- [EXERCISE PROMPT]: A faithful transcript of all the lines below, with no pictures, is the goal here.

[Rendered images with source text]
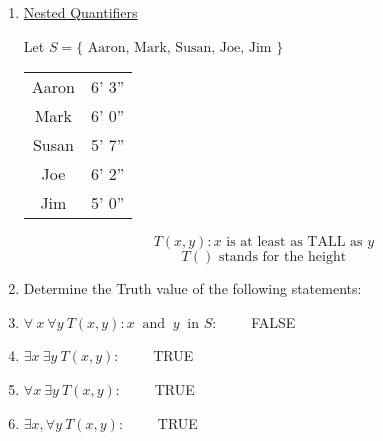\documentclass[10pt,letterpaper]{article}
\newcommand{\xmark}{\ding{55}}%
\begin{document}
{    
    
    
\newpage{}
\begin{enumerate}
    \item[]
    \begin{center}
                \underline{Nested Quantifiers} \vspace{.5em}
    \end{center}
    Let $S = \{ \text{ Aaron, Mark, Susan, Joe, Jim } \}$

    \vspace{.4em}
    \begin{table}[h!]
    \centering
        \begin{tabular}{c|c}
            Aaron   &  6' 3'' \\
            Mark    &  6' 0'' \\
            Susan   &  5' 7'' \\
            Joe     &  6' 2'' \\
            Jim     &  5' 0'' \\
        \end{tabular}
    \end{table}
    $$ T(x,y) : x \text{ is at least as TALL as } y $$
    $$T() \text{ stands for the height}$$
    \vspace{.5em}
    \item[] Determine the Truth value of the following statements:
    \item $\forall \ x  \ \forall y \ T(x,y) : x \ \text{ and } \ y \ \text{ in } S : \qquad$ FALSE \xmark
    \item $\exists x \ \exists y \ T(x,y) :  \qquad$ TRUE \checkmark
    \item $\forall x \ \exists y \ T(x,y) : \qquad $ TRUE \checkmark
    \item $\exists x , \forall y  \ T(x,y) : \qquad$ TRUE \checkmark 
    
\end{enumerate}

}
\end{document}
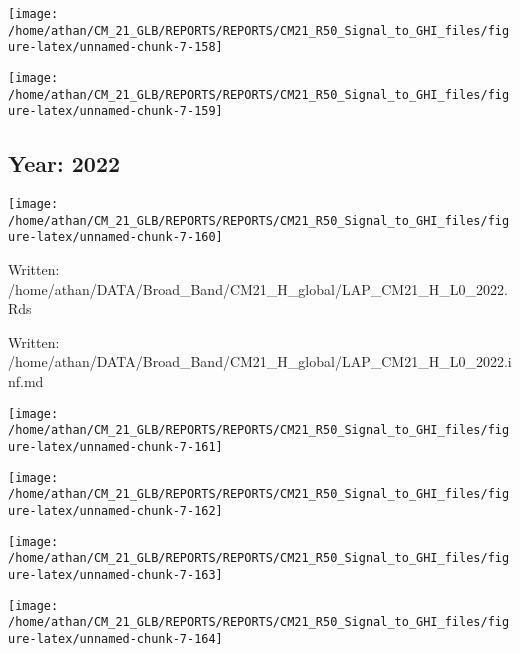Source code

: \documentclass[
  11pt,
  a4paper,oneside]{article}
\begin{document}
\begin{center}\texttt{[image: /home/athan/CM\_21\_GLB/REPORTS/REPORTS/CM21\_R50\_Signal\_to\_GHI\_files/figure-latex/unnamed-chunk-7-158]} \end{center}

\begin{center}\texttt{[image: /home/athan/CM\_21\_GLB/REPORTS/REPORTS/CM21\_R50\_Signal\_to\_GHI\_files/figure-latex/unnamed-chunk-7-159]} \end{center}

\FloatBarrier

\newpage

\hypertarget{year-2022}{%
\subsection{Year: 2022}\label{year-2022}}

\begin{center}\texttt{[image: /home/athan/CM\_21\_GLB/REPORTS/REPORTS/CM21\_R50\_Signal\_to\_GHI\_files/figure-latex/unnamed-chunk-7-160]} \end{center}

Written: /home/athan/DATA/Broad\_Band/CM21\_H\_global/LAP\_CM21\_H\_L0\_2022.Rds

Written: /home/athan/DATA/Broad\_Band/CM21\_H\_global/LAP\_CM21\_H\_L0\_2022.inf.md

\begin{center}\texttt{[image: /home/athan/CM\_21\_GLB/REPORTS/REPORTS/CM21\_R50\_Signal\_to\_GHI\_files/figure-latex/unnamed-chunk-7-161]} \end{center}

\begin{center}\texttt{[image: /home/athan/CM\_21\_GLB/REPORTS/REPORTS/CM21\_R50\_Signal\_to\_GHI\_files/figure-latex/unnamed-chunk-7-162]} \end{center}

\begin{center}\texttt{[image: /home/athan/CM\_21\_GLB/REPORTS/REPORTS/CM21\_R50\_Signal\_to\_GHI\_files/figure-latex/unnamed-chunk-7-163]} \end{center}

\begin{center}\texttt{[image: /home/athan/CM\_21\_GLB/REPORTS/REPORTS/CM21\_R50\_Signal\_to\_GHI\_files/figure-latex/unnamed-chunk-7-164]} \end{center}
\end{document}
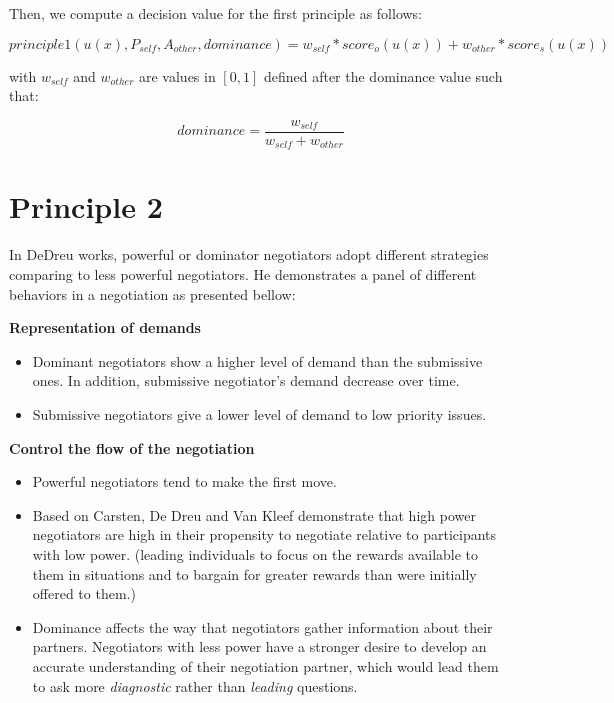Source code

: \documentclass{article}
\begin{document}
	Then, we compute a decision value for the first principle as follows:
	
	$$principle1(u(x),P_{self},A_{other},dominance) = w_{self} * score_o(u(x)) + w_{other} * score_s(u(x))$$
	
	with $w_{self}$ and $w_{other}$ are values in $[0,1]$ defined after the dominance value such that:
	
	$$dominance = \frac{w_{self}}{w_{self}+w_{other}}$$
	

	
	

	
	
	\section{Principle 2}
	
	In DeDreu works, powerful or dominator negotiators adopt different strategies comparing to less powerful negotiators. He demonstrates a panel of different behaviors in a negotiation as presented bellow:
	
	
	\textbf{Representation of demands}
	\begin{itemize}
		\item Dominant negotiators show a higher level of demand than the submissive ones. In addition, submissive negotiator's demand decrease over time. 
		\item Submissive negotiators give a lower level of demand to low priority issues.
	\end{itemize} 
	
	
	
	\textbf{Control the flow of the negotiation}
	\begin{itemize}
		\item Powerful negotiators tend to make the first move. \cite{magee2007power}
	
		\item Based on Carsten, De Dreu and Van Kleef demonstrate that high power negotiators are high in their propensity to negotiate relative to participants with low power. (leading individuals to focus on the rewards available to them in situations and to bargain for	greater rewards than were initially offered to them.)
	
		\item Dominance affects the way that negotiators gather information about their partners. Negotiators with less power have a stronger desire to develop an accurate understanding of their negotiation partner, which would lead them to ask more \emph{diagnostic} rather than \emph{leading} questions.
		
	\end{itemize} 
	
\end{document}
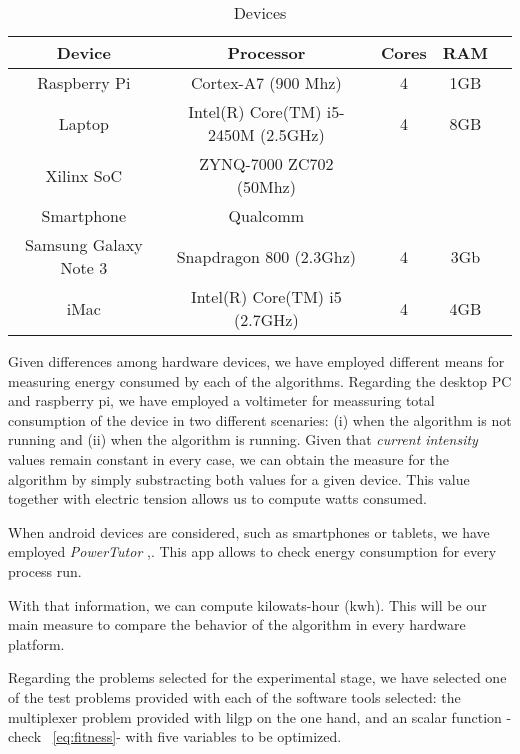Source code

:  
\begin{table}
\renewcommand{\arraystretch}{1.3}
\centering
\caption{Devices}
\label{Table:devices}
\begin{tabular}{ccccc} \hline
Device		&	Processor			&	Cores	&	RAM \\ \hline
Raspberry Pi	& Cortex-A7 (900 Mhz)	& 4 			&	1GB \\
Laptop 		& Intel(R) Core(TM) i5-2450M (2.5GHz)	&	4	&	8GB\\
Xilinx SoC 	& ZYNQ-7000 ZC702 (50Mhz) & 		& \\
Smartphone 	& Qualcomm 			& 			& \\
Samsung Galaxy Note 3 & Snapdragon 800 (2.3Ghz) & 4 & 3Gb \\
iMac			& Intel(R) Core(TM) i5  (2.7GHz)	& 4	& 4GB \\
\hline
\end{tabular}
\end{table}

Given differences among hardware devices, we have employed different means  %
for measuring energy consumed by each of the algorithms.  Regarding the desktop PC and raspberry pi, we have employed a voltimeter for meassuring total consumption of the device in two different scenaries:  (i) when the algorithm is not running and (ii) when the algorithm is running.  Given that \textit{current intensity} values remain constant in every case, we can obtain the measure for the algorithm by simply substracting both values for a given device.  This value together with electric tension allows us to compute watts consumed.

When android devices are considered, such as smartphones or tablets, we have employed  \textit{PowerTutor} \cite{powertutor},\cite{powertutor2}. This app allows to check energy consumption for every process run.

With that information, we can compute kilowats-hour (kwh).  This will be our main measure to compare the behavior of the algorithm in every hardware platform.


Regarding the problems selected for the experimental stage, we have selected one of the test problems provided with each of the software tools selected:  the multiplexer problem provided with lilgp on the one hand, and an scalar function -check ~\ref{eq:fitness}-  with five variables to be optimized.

- [TASK RESPONSE]:
\documentclass[10pt,letterpaper]{article}
\newcommand{\xmark}{\ding{55}}%
\begin{document}
{    
    
    
\newpage{}
\begin{enumerate}
    \item[]
    \begin{center}
                \underline{Nested Quantifiers} \vspace{.5em}
    \end{center}
    Let $S = \{ \text{ Aaron, Mark, Susan, Joe, Jim } \}$

    \vspace{.4em}
    \begin{table}[h!]
    \centering
        \begin{tabular}{c|c}
            Aaron   &  6' 3'' \\
            Mark    &  6' 0'' \\
            Susan   &  5' 7'' \\
            Joe     &  6' 2'' \\
            Jim     &  5' 0'' \\
        \end{tabular}
    \end{table}
    $$ T(x,y) : x \text{ is at least as TALL as } y $$
    $$T() \text{ stands for the height}$$
    \vspace{.5em}
    \item[] Determine the Truth value of the following statements:
    \item $\forall \ x  \ \forall y \ T(x,y) : x \ \text{ and } \ y \ \text{ in } S : \qquad$ FALSE \xmark
    \item $\exists x \ \exists y \ T(x,y) :  \qquad$ TRUE \checkmark
    \item $\forall x \ \exists y \ T(x,y) : \qquad $ TRUE \checkmark
    \item $\exists x , \forall y  \ T(x,y) : \qquad$ TRUE \checkmark 
    
\end{enumerate}

}
\end{document}
Source code

: \documentclass[
  11pt,
  a4paper,oneside]{article}
\begin{document}
\begin{center}\texttt{[image: /home/athan/CM\_21\_GLB/REPORTS/REPORTS/CM21\_R50\_Signal\_to\_GHI\_files/figure-latex/unnamed-chunk-7-158]} \end{center}

\begin{center}\texttt{[image: /home/athan/CM\_21\_GLB/REPORTS/REPORTS/CM21\_R50\_Signal\_to\_GHI\_files/figure-latex/unnamed-chunk-7-159]} \end{center}

\FloatBarrier

\newpage

\hypertarget{year-2022}{%
\subsection{Year: 2022}\label{year-2022}}

\begin{center}\texttt{[image: /home/athan/CM\_21\_GLB/REPORTS/REPORTS/CM21\_R50\_Signal\_to\_GHI\_files/figure-latex/unnamed-chunk-7-160]} \end{center}

Written: /home/athan/DATA/Broad\_Band/CM21\_H\_global/LAP\_CM21\_H\_L0\_2022.Rds

Written: /home/athan/DATA/Broad\_Band/CM21\_H\_global/LAP\_CM21\_H\_L0\_2022.inf.md

\begin{center}\texttt{[image: /home/athan/CM\_21\_GLB/REPORTS/REPORTS/CM21\_R50\_Signal\_to\_GHI\_files/figure-latex/unnamed-chunk-7-161]} \end{center}

\begin{center}\texttt{[image: /home/athan/CM\_21\_GLB/REPORTS/REPORTS/CM21\_R50\_Signal\_to\_GHI\_files/figure-latex/unnamed-chunk-7-162]} \end{center}

\begin{center}\texttt{[image: /home/athan/CM\_21\_GLB/REPORTS/REPORTS/CM21\_R50\_Signal\_to\_GHI\_files/figure-latex/unnamed-chunk-7-163]} \end{center}

\begin{center}\texttt{[image: /home/athan/CM\_21\_GLB/REPORTS/REPORTS/CM21\_R50\_Signal\_to\_GHI\_files/figure-latex/unnamed-chunk-7-164]} \end{center}
\end{document}
Source code

: \documentclass{article}
\begin{document}
	Then, we compute a decision value for the first principle as follows:
	
	$$principle1(u(x),P_{self},A_{other},dominance) = w_{self} * score_o(u(x)) + w_{other} * score_s(u(x))$$
	
	with $w_{self}$ and $w_{other}$ are values in $[0,1]$ defined after the dominance value such that:
	
	$$dominance = \frac{w_{self}}{w_{self}+w_{other}}$$
	

	
	

	
	
	\section{Principle 2}
	
	In DeDreu works, powerful or dominator negotiators adopt different strategies comparing to less powerful negotiators. He demonstrates a panel of different behaviors in a negotiation as presented bellow:
	
	
	\textbf{Representation of demands}
	\begin{itemize}
		\item Dominant negotiators show a higher level of demand than the submissive ones. In addition, submissive negotiator's demand decrease over time. 
		\item Submissive negotiators give a lower level of demand to low priority issues.
	\end{itemize} 
	
	
	
	\textbf{Control the flow of the negotiation}
	\begin{itemize}
		\item Powerful negotiators tend to make the first move. \cite{magee2007power}
	
		\item Based on Carsten, De Dreu and Van Kleef demonstrate that high power negotiators are high in their propensity to negotiate relative to participants with low power. (leading individuals to focus on the rewards available to them in situations and to bargain for	greater rewards than were initially offered to them.)
	
		\item Dominance affects the way that negotiators gather information about their partners. Negotiators with less power have a stronger desire to develop an accurate understanding of their negotiation partner, which would lead them to ask more \emph{diagnostic} rather than \emph{leading} questions.
		
	\end{itemize} 
	
\end{document}
Source code

:  
\begin{table}
\renewcommand{\arraystretch}{1.3}
\centering
\caption{Devices}
\label{Table:devices}
\begin{tabular}{ccccc} \hline
Device		&	Processor			&	Cores	&	RAM \\ \hline
Raspberry Pi	& Cortex-A7 (900 Mhz)	& 4 			&	1GB \\
Laptop 		& Intel(R) Core(TM) i5-2450M (2.5GHz)	&	4	&	8GB\\
Xilinx SoC 	& ZYNQ-7000 ZC702 (50Mhz) & 		& \\
Smartphone 	& Qualcomm 			& 			& \\
Samsung Galaxy Note 3 & Snapdragon 800 (2.3Ghz) & 4 & 3Gb \\
iMac			& Intel(R) Core(TM) i5  (2.7GHz)	& 4	& 4GB \\
\hline
\end{tabular}
\end{table}

Given differences among hardware devices, we have employed different means  %
for measuring energy consumed by each of the algorithms.  Regarding the desktop PC and raspberry pi, we have employed a voltimeter for meassuring total consumption of the device in two different scenaries:  (i) when the algorithm is not running and (ii) when the algorithm is running.  Given that \textit{current intensity} values remain constant in every case, we can obtain the measure for the algorithm by simply substracting both values for a given device.  This value together with electric tension allows us to compute watts consumed.

When android devices are considered, such as smartphones or tablets, we have employed  \textit{PowerTutor} \cite{powertutor},\cite{powertutor2}. This app allows to check energy consumption for every process run.

With that information, we can compute kilowats-hour (kwh).  This will be our main measure to compare the behavior of the algorithm in every hardware platform.


Regarding the problems selected for the experimental stage, we have selected one of the test problems provided with each of the software tools selected:  the multiplexer problem provided with lilgp on the one hand, and an scalar function -check ~\ref{eq:fitness}-  with five variables to be optimized.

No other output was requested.